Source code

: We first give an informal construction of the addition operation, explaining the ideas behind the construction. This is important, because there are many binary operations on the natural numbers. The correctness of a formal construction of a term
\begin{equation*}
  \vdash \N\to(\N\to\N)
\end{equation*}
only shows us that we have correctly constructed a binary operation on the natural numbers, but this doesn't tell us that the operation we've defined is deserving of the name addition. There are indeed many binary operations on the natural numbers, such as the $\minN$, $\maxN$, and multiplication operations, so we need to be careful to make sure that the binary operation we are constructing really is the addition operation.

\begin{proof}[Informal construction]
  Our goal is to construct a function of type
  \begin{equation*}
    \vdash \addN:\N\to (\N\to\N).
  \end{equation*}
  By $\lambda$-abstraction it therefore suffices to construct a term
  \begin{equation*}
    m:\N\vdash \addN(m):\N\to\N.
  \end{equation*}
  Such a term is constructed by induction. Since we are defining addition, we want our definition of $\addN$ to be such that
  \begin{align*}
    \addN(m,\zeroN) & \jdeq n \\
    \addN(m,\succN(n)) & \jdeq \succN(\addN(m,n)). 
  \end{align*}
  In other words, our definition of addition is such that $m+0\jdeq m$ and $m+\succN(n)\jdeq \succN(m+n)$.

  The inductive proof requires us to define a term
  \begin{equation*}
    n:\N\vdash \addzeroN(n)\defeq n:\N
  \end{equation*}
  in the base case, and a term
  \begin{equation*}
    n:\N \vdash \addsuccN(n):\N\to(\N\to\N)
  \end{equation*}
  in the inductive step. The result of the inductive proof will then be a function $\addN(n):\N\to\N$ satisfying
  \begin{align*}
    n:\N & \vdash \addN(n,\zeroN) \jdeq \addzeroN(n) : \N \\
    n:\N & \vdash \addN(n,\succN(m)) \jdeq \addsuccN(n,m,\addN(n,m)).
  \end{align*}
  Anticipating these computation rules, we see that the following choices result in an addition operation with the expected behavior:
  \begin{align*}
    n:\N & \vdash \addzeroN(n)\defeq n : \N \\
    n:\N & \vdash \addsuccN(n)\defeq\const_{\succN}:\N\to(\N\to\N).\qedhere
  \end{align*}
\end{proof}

TASK TO CARRY OUT
Every record must appear in the answer exactly as it does above.

OUTPUT
Source code

: We first give an informal construction of the addition operation, explaining the ideas behind the construction. This is important, because there are many binary operations on the natural numbers. The correctness of a formal construction of a term
\begin{equation*}
  \vdash \N\to(\N\to\N)
\end{equation*}
only shows us that we have correctly constructed a binary operation on the natural numbers, but this doesn't tell us that the operation we've defined is deserving of the name addition. There are indeed many binary operations on the natural numbers, such as the $\minN$, $\maxN$, and multiplication operations, so we need to be careful to make sure that the binary operation we are constructing really is the addition operation.

\begin{proof}[Informal construction]
  Our goal is to construct a function of type
  \begin{equation*}
    \vdash \addN:\N\to (\N\to\N).
  \end{equation*}
  By $\lambda$-abstraction it therefore suffices to construct a term
  \begin{equation*}
    m:\N\vdash \addN(m):\N\to\N.
  \end{equation*}
  Such a term is constructed by induction. Since we are defining addition, we want our definition of $\addN$ to be such that
  \begin{align*}
    \addN(m,\zeroN) & \jdeq n \\
    \addN(m,\succN(n)) & \jdeq \succN(\addN(m,n)). 
  \end{align*}
  In other words, our definition of addition is such that $m+0\jdeq m$ and $m+\succN(n)\jdeq \succN(m+n)$.

  The inductive proof requires us to define a term
  \begin{equation*}
    n:\N\vdash \addzeroN(n)\defeq n:\N
  \end{equation*}
  in the base case, and a term
  \begin{equation*}
    n:\N \vdash \addsuccN(n):\N\to(\N\to\N)
  \end{equation*}
  in the inductive step. The result of the inductive proof will then be a function $\addN(n):\N\to\N$ satisfying
  \begin{align*}
    n:\N & \vdash \addN(n,\zeroN) \jdeq \addzeroN(n) : \N \\
    n:\N & \vdash \addN(n,\succN(m)) \jdeq \addsuccN(n,m,\addN(n,m)).
  \end{align*}
  Anticipating these computation rules, we see that the following choices result in an addition operation with the expected behavior:
  \begin{align*}
    n:\N & \vdash \addzeroN(n)\defeq n : \N \\
    n:\N & \vdash \addsuccN(n)\defeq\const_{\succN}:\N\to(\N\to\N).\qedhere
  \end{align*}
\end{proof}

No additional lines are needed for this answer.